Wi-Fi 6: faster, power-saving, and able to handle more connected devices
Wi-Fi 6 is the newest standard for Wi-Fi, and it uses a host of improvements that let it handle more devices connected simultaneously, while saving power and delivering an overall speed (or bandwidth) boost of up to a theoretical maximum of 10Gbps. This upgrade is aimed squarely at smart homes, where dozens of devices or more—smart cameras, door locks, thermostats, lights, smoke detectors, picture frames, and more—are competing for bandwidth. In extreme cases, these devices can overwhelm a Wi-Fi router’s ability to manage the traffic, resulting in devices dropping offline or suffering from laggy performance.
Here are some of the technologies in play with Wi-Fi 6.
QAM is technology that determines the amount of data a router can transmit at one time. 802.111ac used 256-QAM for 8 bits at once. Wi-Fi 6 uses 1024-QAM, allowing 10 bits to be transmitted at a time. More bits means more data, for greater speed.
OFDMA is a new development for Wi-Fi 6. It lets the router segment a wireless channel into smaller chunks, supporting more simultaneous connections and greater efficiency.
You’ve seen MU-MIMO before (it was a big benefit of 802.11ac). This technology lets a router target a device with a dedicated stream of data. It was one way (download only) with 802.11ac, but with Wi-Fi 6, MU-MIMO becomes bi-directional, supporting both downloads and uploads. And working together with OFDMA, MU-MIMO offers boosted response times and bandwidth for each of those dedicated streams.
Target Wake Time
There are a lot of smart devices that are battery-powered, especially sensors. With 802.11ac, they were constantly connected (or attempting to connect) to the router, draining battery life and adding to network congestion. Wi-Fi 6 introduces Target Wake Time, which lets sensors connect at scheduled times, reducing battery drain and preventing them from constantly hitting the network.
As with previous new Wi-Fi standards, Wi-Fi 6 is backwards compatible. This means that a Wi-Fi 6 router will still support devices using older versions of Wi-Fi.
What’s with the “6”?
One of the more confusing parts of this whole cycle is the change in naming convention. 802.11n versus 802.11ac never made much sense to most people, but 802.11ac to Wi-Fi 6 is even more confusing. Comparing “802.11ac” to “6” seems like trying to compare apples to oranges.
This was a decision on the part of the governing Wi-Fi Alliance to make the standards less confusing going forward. This latest version of Wi-Fi actually started life as 802.11ax.
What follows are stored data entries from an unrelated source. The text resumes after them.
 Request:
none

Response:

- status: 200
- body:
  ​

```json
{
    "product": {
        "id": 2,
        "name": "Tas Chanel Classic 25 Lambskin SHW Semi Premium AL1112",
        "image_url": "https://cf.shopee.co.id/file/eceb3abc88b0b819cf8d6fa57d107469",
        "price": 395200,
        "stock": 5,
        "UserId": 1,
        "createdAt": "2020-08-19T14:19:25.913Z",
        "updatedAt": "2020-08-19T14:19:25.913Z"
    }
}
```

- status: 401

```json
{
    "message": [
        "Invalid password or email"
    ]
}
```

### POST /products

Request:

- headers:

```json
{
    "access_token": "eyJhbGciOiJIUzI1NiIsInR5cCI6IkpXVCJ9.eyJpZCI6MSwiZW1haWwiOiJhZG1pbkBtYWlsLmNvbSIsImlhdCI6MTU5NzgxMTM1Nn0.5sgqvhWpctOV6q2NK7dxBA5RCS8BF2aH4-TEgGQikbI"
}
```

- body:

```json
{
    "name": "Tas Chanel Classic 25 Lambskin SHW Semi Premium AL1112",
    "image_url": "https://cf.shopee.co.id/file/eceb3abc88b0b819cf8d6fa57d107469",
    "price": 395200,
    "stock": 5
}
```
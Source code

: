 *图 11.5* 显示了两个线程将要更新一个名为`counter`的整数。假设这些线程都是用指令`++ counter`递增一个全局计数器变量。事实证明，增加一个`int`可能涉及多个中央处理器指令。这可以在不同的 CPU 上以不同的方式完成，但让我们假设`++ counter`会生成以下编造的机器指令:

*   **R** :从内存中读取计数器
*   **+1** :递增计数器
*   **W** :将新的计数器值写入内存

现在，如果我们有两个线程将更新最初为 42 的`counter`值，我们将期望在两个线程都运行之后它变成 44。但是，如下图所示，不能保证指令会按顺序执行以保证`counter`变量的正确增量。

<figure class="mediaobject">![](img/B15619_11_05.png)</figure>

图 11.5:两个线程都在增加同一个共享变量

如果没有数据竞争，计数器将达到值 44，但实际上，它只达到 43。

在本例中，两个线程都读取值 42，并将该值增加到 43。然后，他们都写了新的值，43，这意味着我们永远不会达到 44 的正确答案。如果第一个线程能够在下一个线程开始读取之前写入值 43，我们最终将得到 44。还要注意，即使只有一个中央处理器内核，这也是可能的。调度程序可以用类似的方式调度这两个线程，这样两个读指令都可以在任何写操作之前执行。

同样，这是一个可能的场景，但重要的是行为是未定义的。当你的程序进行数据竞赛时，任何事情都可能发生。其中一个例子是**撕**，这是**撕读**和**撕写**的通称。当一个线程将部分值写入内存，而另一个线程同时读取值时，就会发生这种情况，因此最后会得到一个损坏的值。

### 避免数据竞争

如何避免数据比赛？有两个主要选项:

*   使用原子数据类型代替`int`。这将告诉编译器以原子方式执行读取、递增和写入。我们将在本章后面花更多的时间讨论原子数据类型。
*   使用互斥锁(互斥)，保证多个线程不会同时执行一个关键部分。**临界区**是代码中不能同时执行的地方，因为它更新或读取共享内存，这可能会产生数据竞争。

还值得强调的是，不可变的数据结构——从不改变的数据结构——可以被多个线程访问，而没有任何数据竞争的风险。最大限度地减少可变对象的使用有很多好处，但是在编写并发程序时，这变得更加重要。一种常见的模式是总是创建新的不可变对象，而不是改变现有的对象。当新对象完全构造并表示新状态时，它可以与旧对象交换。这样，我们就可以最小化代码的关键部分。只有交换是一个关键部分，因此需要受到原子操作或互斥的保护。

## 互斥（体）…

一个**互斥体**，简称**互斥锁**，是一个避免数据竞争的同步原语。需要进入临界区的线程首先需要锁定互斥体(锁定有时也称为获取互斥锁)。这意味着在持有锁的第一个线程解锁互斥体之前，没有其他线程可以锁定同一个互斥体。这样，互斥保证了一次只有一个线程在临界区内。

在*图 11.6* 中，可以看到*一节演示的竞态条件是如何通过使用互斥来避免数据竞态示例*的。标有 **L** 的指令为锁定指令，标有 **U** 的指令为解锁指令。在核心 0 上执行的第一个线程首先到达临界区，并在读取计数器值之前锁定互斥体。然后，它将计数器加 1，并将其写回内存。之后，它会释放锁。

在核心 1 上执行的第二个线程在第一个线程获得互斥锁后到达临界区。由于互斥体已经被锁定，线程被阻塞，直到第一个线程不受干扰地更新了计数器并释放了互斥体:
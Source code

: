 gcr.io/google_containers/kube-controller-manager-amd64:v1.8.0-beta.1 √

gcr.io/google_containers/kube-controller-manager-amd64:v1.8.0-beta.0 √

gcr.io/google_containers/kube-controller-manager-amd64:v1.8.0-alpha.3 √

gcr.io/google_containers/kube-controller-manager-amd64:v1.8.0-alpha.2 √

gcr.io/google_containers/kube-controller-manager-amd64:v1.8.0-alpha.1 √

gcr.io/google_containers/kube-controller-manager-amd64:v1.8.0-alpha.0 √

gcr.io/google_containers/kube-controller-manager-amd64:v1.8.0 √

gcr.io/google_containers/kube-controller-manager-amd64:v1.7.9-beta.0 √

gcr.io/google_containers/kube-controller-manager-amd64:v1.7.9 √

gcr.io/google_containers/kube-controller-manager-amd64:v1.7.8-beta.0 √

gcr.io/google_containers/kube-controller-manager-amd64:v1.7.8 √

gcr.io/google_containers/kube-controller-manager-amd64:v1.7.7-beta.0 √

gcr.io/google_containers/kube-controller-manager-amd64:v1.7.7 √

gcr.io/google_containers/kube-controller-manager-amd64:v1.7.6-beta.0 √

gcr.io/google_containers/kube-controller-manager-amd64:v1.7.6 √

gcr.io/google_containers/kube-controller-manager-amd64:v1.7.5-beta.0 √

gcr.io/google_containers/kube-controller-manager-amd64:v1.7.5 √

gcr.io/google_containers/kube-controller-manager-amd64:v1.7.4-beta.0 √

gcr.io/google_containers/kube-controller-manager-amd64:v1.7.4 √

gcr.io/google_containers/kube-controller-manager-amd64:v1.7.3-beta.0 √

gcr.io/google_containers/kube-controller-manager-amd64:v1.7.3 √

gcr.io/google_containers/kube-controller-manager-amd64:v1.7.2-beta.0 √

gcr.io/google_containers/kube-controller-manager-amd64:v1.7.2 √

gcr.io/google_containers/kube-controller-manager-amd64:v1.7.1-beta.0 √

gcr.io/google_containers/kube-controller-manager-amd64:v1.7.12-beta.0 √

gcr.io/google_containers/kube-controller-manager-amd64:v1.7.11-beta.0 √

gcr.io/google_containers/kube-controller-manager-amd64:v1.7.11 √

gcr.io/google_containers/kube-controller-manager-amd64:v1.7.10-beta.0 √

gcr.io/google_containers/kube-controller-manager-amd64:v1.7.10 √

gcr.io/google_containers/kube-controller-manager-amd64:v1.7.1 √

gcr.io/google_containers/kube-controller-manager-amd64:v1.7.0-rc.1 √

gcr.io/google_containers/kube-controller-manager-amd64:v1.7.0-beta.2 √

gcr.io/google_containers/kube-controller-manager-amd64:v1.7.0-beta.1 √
That became Wi-Fi 6, while the previous generation 802.11ac becomes Wi-Fi 5 and 802.11n becomes Wi-Fi 4. So a little head scratching right now, but going forward it will be a lot easier to tell at a glance whether a router or device supports the latest standard, and if not, how far out of date it is.
Should you buy a Wi-Fi 6 router now?
If you currently have an 802.11ac (or Wi-Fi 5, to use the new terminology) router and you’re happy with the performance of your home Wi-Fi network, there’s no need to rush out and upgrade to a new Wi-Fi 6 router. Your existing connected devices aren’t going to be able to take full advantage of the new router’s capabilities—that comes with devices that support Wi-Fi 6.
However, if you are currently shopping for a new router, one that supports Wi-Fi 6 wouldn’t be a bad idea. Even if none of your current devices support the new Wi-Fi standard, the router will be fully backwards compatible. And by going with Wi-Fi 6 now, you’ll be ready when your next smartphone, tablet, laptop, streamer, TV, or other device that can take advantage of Wi-Fi 6 arrives.
Don’t forget your ISP
As mentioned, one of the benefits of Wi-Fi 6 is a bump in data transfer speeds of up to 40% for a connected device. However, you should look at your ISP’s Internet plan as part of any upgrade. For example, if a Wi-Fi 6 smartphone connected to a Wi-Fi 6 router can download files at 1.3 Gbps compared to say 900 Mbs for a fast 802.11ac router, but your Internet speed is limited to 500 Mbps, then you won’t be seeing any of that speed increase. It’s always going to top out at 500 Mbps …
That being said, you would still enjoy the vastly superior traffic management of Wi-Fi 6.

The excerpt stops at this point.